毎年12月、地元小学校で「朝の本の読み聞かせ」に関わっている。
今年は6年生に、ある国の大統領のスピーチ(絵本)を読んだ。
2012年、ブラジルのリオデジャネイロで国際会議が開かれ、環境が悪化した地球の未来について、話し合ったのだ。
会議の終わりのほうで、南米の国ウルグアイのムヒカ大統領が演壇に立った。
質素な背広にネクタイ無しのシャツ姿。
そう、かれは「世界で一番貧しい大統領」。
なぜ貧しいのか。
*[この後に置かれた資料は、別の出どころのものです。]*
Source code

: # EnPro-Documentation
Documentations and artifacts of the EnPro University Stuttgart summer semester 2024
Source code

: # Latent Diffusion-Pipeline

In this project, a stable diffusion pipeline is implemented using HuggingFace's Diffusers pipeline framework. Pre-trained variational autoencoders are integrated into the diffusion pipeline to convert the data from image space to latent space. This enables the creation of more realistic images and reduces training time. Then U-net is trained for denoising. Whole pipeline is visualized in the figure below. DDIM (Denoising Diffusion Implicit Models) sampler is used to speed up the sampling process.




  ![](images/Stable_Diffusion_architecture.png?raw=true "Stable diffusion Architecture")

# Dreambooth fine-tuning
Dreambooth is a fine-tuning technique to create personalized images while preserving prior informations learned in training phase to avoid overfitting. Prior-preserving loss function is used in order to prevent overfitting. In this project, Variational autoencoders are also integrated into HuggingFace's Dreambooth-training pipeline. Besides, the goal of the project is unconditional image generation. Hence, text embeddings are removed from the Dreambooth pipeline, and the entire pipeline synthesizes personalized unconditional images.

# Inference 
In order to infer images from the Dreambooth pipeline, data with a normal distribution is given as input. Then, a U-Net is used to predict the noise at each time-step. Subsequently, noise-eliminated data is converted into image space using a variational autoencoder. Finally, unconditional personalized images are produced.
給料の大半を貧しい人のために寄付し、大統領の公邸には住まず、町から離れた農場で奥さんと暮らす。
花や野菜を作り、古びた愛車を自分で運転して大統領の仕事に向かう。
会場の人たちは、小国の話に関心はなさそうだったが、演説が終わった時、大きな拍手が沸き起こった。
要約するとこんな話・・・・
今の文明は、私たちがより便利でよいものを手に入れようと様々なものを作り、世の中は驚くほど発展しました。
しかしそれによって、モノをたくさん作って売ってお金を儲け、もっともっと手に入れようとする、そんな社会を生み出したのです。
人より豊かになるために、情け容赦のない競争を繰り広げる世界では、誰もが持っているはずの、家族や友人や他人を思いやる気持ちは、どこにいってしまったのでしょうか。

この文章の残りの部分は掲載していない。